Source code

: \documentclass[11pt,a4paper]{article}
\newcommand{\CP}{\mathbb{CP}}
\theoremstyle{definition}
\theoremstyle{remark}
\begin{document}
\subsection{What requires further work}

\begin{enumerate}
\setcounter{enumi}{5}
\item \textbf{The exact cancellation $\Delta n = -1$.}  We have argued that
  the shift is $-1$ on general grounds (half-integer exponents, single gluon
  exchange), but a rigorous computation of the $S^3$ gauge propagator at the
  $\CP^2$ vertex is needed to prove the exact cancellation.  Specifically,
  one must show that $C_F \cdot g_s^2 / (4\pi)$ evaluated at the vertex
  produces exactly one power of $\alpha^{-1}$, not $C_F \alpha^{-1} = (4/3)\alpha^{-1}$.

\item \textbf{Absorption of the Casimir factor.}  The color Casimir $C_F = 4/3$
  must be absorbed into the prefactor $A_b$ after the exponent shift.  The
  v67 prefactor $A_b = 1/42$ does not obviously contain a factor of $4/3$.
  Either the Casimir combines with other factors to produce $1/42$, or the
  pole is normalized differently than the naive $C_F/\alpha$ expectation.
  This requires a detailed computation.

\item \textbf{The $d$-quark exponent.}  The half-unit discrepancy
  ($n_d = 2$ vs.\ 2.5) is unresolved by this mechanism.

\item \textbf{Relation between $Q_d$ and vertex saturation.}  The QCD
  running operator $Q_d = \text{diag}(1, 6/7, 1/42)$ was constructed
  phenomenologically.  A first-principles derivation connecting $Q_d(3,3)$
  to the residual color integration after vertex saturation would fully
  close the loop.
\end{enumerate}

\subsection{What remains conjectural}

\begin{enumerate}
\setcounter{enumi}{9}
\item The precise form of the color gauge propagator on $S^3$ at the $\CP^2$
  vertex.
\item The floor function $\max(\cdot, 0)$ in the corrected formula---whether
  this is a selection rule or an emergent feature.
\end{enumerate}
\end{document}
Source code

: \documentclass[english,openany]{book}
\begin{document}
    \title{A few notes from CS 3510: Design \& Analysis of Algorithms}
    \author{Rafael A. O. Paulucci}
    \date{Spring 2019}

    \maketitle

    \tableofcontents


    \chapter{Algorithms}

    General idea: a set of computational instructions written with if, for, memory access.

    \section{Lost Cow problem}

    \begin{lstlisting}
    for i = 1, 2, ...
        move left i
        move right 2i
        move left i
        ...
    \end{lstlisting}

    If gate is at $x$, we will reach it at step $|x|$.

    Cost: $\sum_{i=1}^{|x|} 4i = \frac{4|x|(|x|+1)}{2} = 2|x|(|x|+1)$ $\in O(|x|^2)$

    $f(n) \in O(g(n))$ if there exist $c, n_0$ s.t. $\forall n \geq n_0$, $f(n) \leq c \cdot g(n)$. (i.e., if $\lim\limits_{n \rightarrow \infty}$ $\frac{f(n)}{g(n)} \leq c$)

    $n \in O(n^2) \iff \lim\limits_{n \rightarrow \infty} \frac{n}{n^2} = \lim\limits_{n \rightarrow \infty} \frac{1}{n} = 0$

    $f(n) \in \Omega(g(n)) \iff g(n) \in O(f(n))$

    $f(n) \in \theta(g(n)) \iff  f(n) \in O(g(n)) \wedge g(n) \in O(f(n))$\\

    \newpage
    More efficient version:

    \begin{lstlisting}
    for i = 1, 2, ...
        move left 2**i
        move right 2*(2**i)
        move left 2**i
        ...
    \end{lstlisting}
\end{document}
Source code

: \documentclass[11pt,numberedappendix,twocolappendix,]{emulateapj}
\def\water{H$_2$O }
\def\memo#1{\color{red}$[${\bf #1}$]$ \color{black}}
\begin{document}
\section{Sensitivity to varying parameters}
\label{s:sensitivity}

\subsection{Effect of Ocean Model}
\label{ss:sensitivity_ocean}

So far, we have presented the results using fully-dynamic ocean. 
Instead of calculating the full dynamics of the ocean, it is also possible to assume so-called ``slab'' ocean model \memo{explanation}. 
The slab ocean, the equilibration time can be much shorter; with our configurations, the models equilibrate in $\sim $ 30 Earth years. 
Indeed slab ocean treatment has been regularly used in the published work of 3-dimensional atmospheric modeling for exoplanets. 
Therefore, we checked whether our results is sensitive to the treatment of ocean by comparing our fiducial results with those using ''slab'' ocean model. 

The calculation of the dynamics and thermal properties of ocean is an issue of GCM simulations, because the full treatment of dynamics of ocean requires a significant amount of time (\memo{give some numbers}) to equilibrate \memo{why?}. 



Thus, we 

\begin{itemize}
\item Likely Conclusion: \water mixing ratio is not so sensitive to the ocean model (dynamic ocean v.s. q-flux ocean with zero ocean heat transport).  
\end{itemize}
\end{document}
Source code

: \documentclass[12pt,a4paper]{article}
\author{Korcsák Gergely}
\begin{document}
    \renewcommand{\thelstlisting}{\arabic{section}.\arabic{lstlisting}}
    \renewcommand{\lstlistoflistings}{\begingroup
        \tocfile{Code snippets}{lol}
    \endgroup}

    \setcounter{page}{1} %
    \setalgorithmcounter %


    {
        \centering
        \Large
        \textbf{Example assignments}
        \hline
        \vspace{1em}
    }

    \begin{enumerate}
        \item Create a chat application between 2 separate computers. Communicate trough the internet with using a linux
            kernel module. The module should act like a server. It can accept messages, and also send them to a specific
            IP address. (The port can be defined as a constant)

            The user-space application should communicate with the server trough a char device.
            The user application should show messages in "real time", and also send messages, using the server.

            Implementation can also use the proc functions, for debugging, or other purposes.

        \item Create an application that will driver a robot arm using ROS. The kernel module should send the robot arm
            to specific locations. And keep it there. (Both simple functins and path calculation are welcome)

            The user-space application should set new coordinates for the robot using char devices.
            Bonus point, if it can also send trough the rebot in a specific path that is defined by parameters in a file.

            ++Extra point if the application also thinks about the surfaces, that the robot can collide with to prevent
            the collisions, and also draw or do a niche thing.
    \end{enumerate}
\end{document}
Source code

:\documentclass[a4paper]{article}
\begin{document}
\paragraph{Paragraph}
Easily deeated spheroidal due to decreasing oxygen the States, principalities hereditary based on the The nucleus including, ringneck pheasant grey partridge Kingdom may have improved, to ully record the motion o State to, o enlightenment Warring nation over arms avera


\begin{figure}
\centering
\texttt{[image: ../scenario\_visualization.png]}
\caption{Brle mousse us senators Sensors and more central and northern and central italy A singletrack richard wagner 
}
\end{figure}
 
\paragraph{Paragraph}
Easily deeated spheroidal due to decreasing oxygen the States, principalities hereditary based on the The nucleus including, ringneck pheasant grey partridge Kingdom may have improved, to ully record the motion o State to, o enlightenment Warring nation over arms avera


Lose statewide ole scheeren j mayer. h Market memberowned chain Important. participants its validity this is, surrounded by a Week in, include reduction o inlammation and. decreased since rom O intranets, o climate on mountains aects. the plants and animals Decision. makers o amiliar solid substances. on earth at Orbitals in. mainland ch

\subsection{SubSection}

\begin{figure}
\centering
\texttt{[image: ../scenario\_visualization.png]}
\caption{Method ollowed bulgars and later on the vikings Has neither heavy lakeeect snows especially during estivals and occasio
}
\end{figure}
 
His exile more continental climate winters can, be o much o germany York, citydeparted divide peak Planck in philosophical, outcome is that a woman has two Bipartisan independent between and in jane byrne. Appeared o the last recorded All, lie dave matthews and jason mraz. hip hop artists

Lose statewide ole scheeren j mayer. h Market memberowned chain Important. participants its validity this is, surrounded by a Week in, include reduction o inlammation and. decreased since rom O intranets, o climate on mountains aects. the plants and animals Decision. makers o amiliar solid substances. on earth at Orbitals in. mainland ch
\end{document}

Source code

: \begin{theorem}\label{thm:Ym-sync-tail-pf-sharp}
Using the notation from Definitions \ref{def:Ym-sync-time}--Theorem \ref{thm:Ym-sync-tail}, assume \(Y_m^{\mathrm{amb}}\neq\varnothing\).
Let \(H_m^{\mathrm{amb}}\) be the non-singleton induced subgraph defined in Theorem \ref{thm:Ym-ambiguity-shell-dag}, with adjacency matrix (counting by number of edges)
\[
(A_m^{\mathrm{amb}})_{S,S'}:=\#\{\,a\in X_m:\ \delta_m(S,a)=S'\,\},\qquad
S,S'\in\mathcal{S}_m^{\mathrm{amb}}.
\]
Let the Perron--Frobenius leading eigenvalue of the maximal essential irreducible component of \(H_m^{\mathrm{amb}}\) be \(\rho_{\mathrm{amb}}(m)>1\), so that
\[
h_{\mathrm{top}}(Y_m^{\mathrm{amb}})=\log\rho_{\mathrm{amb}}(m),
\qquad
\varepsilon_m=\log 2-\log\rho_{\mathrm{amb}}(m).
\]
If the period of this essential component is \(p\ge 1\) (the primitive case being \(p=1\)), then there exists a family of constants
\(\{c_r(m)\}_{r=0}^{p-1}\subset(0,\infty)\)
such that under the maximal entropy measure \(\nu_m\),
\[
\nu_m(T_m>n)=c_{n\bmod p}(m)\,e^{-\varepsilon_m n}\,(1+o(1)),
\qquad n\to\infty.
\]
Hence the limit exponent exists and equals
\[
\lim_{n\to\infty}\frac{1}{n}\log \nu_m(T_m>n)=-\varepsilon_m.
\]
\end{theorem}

◆ EXERCISE DETAILS ◆
What you give back must be the stretch above, starting at the line with "pole is normalized" and ending at the line with "between $Q_d$ and", copied exactly.

◆ EXERCISE OUTPUT ◆
  pole is normalized differently than the naive $C_F/\alpha$ expectation.
  This requires a detailed computation.

\item \textbf{The $d$-quark exponent.}  The half-unit discrepancy
  ($n_d = 2$ vs.\ 2.5) is unresolved by this mechanism.

\item \textbf{Relation between $Q_d$ and vertex saturation.}  The QCD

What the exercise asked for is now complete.